Schumacher G E, Barr J T
Clin Pharm. 1984 Sep-Oct;3(5):525-30.
The theory of Bayesian analysis and its application to therapeutic and pharmacokinetic decision making are discussed. Diagnostic and therapeutic decisions are commonly based on institution, experience, and laboratory information; these decisions reflect varying degrees of uncertainty. Bayesian analysis quantifies the decision process by attaching probabilities to the likelihood of accuracy of each of these decision-making factors to achieve an overall estimate of decision quality. Using Bayesian principles to quantify the probability of efficacy and toxicity associated with serum drug concentrations represents one application of Bayesian theory to enhance therapeutic decisions. The Bayesian approach in pharmacokinetics involves the prediction of pharmacokinetic values, dosage regimens, and serum concentrations for drugs. Beginning with mean population pharmacokinetic parameters, one uses observed serum concentrations in individual patients to modify these parameters through Bayesian analysis to improve the accuracy of future serum concentration predictions. As more clinical pharmacokinetic laboratories and consultation services become familiar with the procedure, Bayesian forecasting promises to expand markedly the sophistication of therapeutic drug monitoring.

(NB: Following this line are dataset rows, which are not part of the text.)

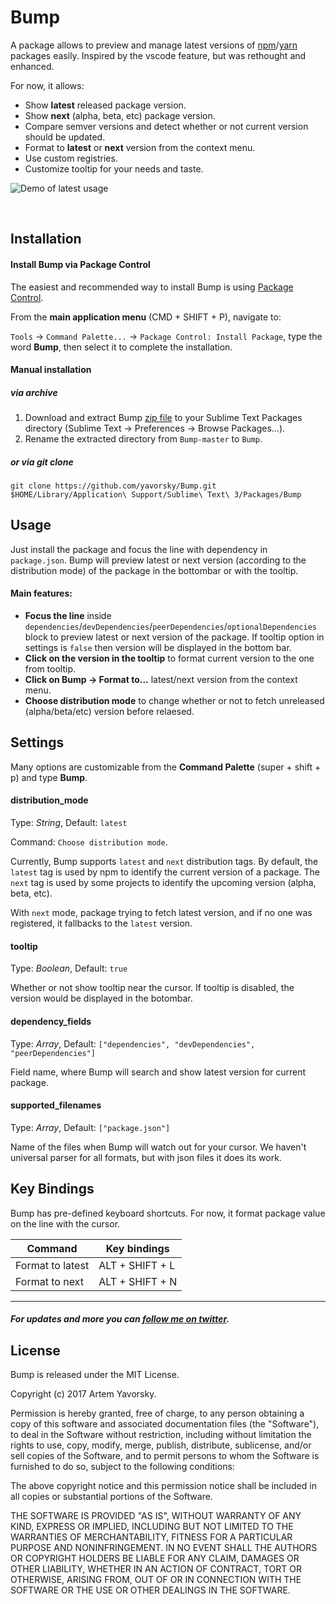 Bump
=============

A package allows to preview and manage latest versions of [npm](https://npmjs.com)/[yarn](https://yarnpkg.com) packages easily.
Inspired by the vscode feature, but was rethought and enhanced.

For now, it allows:

- Show **latest** released package version.
- Show **next** (alpha, beta, etc) package version.
- Compare semver versions and detect whether or not current version should be updated.
- Format to **latest** or **next** version from the context menu.
- Use custom registries.
- Customize tooltip for your needs and taste.


![Demo of latest usage](https://raw.githubusercontent.com/yavorsky/Bump/master/img/preview.gif)

  ​
## Installation

#### Install Bump via Package Control

The easiest and recommended way to install Bump is using [Package Control](https://packagecontrol.io/packages/Bump).

From the **main application menu** (CMD + SHIFT + P), navigate to:

`Tools` -> `Command Palette...` -> `Package Control: Install Package`, type the word **Bump**, then select it to complete the installation.

#### Manual installation

##### via archive
1. Download and extract Bump [zip file](https://github.com/yavorsky/Bump/archive/master.zip) to your Sublime Text Packages directory (Sublime Text -> Preferences -> Browse Packages...).
2. Rename the extracted directory from `Bump-master` to `Bump`.

##### or via git clone
`git clone https://github.com/yavorsky/Bump.git $HOME/Library/Application\ Support/Sublime\ Text\ 3/Packages/Bump`

## Usage

Just install the package and focus the line with dependency in `package.json`. Bump will preview latest or next version (according to the distribution mode) of the package in the bottombar or with the tooltip.

#### Main features:

* **Focus the line** inside `dependencies`/`devDependencies`/`peerDependencies`/`optionalDependencies` block to preview latest or next version of the package. If tooltip option in settings is `false` then version will be displayed in the bottom bar.
* **Click on the version in the tooltip** to format current version to the one from tooltip.
* **Click on Bump -> Format to...** latest/next version from the context menu.
* **Choose distribution mode** to change whether or not to fetch unreleased (alpha/beta/etc) version before relaesed.


## Settings

Many options are customizable from the **Command Palette** (super + shift + p) and type **Bump**.

#### distribution_mode

Type: *String*, Default: `latest`

Command: `Choose distribution mode`.

Currently, Bump supports `latest` and `next` distribution tags. By default, the `latest` tag is used by npm to identify the current version of a package. The `next` tag is used by some projects to identify the upcoming version (alpha, beta, etc). 

With `next` mode, package trying to fetch latest version, and if no one was registered, it fallbacks to the `latest` version.


#### tooltip

Type: *Boolean*, Default: `true`

Whether or not show tooltip near the cursor. If tooltip is disabled, the version would be displayed in the botombar.


#### dependency_fields

Type: *Array*, Default: `["dependencies", "devDependencies", "peerDependencies"]`

Field name, where Bump will search and show latest version for current package.


#### supported_filenames

Type: *Array*, Default: `["package.json"]`

Name of the files when Bump will watch out for your cursor. We haven't universal parser for all formats, but with json files it does its work.


## Key Bindings

Bump has pre-defined keyboard shortcuts. For now, it format package value on the line with the cursor.

| Command          | Key bindings    |
| ---------------- | --------------- |
| Format to latest | ALT + SHIFT + L |
| Format to next   | ALT + SHIFT + N |


------
##### For updates and more you can [follow me on twitter](https://twitter.com/yavorsky_).

## License

Bump is released under the MIT License.

Copyright (c) 2017 Artem Yavorsky.

Permission is hereby granted, free of charge, to any person obtaining a copy of this software and associated documentation files (the "Software"), to deal in the Software without restriction, including without limitation the rights to use, copy, modify, merge, publish, distribute, sublicense, and/or sell copies of the Software, and to permit persons to whom the Software is furnished to do so, subject to the following conditions:

The above copyright notice and this permission notice shall be included in all copies or substantial portions of the Software.

THE SOFTWARE IS PROVIDED "AS IS", WITHOUT WARRANTY OF ANY KIND, EXPRESS OR IMPLIED, INCLUDING BUT NOT LIMITED TO THE WARRANTIES OF MERCHANTABILITY, FITNESS FOR A PARTICULAR PURPOSE AND NONINFRINGEMENT. IN NO EVENT SHALL THE AUTHORS OR COPYRIGHT HOLDERS BE LIABLE FOR ANY CLAIM, DAMAGES OR OTHER LIABILITY, WHETHER IN AN ACTION OF CONTRACT, TORT OR OTHERWISE, ARISING FROM, OUT OF OR IN CONNECTION WITH THE SOFTWARE OR THE USE OR OTHER DEALINGS IN THE SOFTWARE.
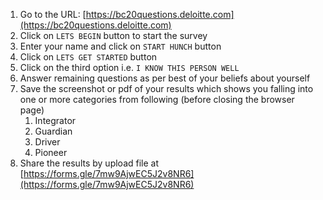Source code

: 1. Go to the URL: [https://bc20questions.deloitte.com](https://bc20questions.deloitte.com)
2. Click on `LETS BEGIN` button to start the survey
3. Enter your name and click on `START HUNCH` button
4. Click on `LETS GET STARTED` button
5. Click on the third option i.e. `I KNOW THIS PERSON WELL`
6. Answer remaining questions as per best of your beliefs about yourself
7. Save the screenshot or pdf of your results which shows you falling into one or more categories from following (before closing the browser page)
    1. Integrator
    2. Guardian
    3. Driver
    4. Pioneer
8. Share the results by upload file at [https://forms.gle/7mw9AjwEC5J2v8NR6](https://forms.gle/7mw9AjwEC5J2v8NR6)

本文讨论了贝叶斯分析理论及其在治疗和药代动力学决策中的应用。诊断和治疗决策通常基于机构、经验和实验室信息;这些决策反映了不同程度的不确定性。贝叶斯分析通过为这些决策因素的准确性可能性赋予概率来量化决策过程,以实现对决策质量的总体估计。利用贝叶斯原理量化与血清药物浓度相关的疗效和毒性概率是贝叶斯理论在增强治疗决策方面的一个应用。药代动力学中的贝叶斯方法涉及药物的药代动力学值、给药方案和血清浓度的预测。从总体平均药代动力学参数开始,通过贝叶斯分析,利用个体患者观察到的血清浓度来修改这些参数,以提高未来血清浓度预测的准确性。随着越来越多的临床药代动力学实验室和咨询服务熟悉该程序,贝叶斯预测有望显著提高治疗药物监测的精细程度。